A VALE man who was repeatedly caught with blades in public places has been told he would be dead if he hadn’t been arrested by police.

Andrew Devenney, of Heather Avenue in Alexandria, has now been locked up for years after attempts to get him to change his ways while still part of the community failed.

Earlier this year, Devenney pleaded guilty to having the blades hidden in his boxers in January.

But those charges followed previous ones from 2019 where he also had a weapon in the streets and made threats to others.

At Dumbarton Sheriff Court last week, Devenney was told it was in his own best interests that he had been arrested.

Sheriff Maxwell Hendry told him: “If you had not been taken into custody for this matter, you would have died before now one way or another.”

Police saw Devenney unsteady on his feet on January 15 in Park Road, Clydebank.

When they checked on him, Devenney kept his hands in his pockets, prompting a search.

Officers pulled his hands out and found two knives in his boxer shorts and a Stanley knife blade.

Devenney then twice gave false details, claiming to be a resident of Drumchapel but actually living in Heather Avenue in Rosshead before he was released.

The next day, Devenney was stopped in Union Street, Glasgow, and was seen fidgeting with his groin area.

Police found a pair of nail scissors. The spring had been removed, adapting it into a weapon.

In April, he pleaded guilty to three charges of having weapons and two of providing false details.

At court on July 2, his solicitor, Phil Lafferty admitted there was not much that could be said in mitigation.

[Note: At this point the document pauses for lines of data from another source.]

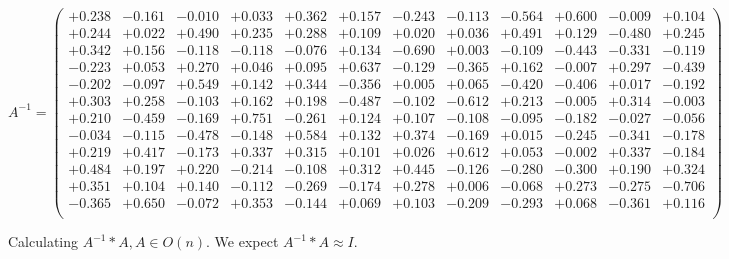 \documentclass[9pt]{article}
\theoremstyle{plain}
\theoremstyle{definition}
\theoremstyle{remark}
\numberwithin{equation}{section}
\begin{document}
$A^{-1} = \left(
\begin{array}{
cccccccccccc}
+0.238 & -0.161 & -0.010 & +0.033 & +0.362 & +0.157 & -0.243 & -0.113 & -0.564 & +0.600 & -0.009 & +0.104 \\
+0.244 & +0.022 & +0.490 & +0.235 & +0.288 & +0.109 & +0.020 & +0.036 & +0.491 & +0.129 & -0.480 & +0.245 \\
+0.342 & +0.156 & -0.118 & -0.118 & -0.076 & +0.134 & -0.690 & +0.003 & -0.109 & -0.443 & -0.331 & -0.119 \\
-0.223 & +0.053 & +0.270 & +0.046 & +0.095 & +0.637 & -0.129 & -0.365 & +0.162 & -0.007 & +0.297 & -0.439 \\
-0.202 & -0.097 & +0.549 & +0.142 & +0.344 & -0.356 & +0.005 & +0.065 & -0.420 & -0.406 & +0.017 & -0.192 \\
+0.303 & +0.258 & -0.103 & +0.162 & +0.198 & -0.487 & -0.102 & -0.612 & +0.213 & -0.005 & +0.314 & -0.003 \\
+0.210 & -0.459 & -0.169 & +0.751 & -0.261 & +0.124 & +0.107 & -0.108 & -0.095 & -0.182 & -0.027 & -0.056 \\
-0.034 & -0.115 & -0.478 & -0.148 & +0.584 & +0.132 & +0.374 & -0.169 & +0.015 & -0.245 & -0.341 & -0.178 \\
+0.219 & +0.417 & -0.173 & +0.337 & +0.315 & +0.101 & +0.026 & +0.612 & +0.053 & -0.002 & +0.337 & -0.184 \\
+0.484 & +0.197 & +0.220 & -0.214 & -0.108 & +0.312 & +0.445 & -0.126 & -0.280 & -0.300 & +0.190 & +0.324 \\
+0.351 & +0.104 & +0.140 & -0.112 & -0.269 & -0.174 & +0.278 & +0.006 & -0.068 & +0.273 & -0.275 & -0.706 \\
-0.365 & +0.650 & -0.072 & +0.353 & -0.144 & +0.069 & +0.103 & -0.209 & -0.293 & +0.068 & -0.361 & +0.116 \\
\end{array}
\right)$ \newline 

Calculating $A^{-1} *A  ,  A \in O(n)$.   We expect $A^{-1} *A  \approx I$. 
\end{document}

He said: “I don’t intend to minimise these offences.

"From the outset he fully expects a custodial sentence and is wise enough to know it will be a significant sentence.

“There is almost a sense of relief that his utterly chaotic life might have some measure of stability.”

Last year Devenney admitted chasing a complete stranger through the streets of Dalmuir with a knife.

At the time Sheriff Hendry, noting Devenney had already spent a significant amount of time in custody, gave him a community payback order.

He was put under social work supervision for two years and given the maximum of 300 hours of unpaid work. He also had a curfew for four months.

Devenney later broke that CPO and has now been jailed for the 2019 offences as well.

In total, Devenney will be locked up for 40 months, backdated to January 18.

After he’s let out, he will be supervised for 12 months as a “safety net”, said Sheriff Hendry.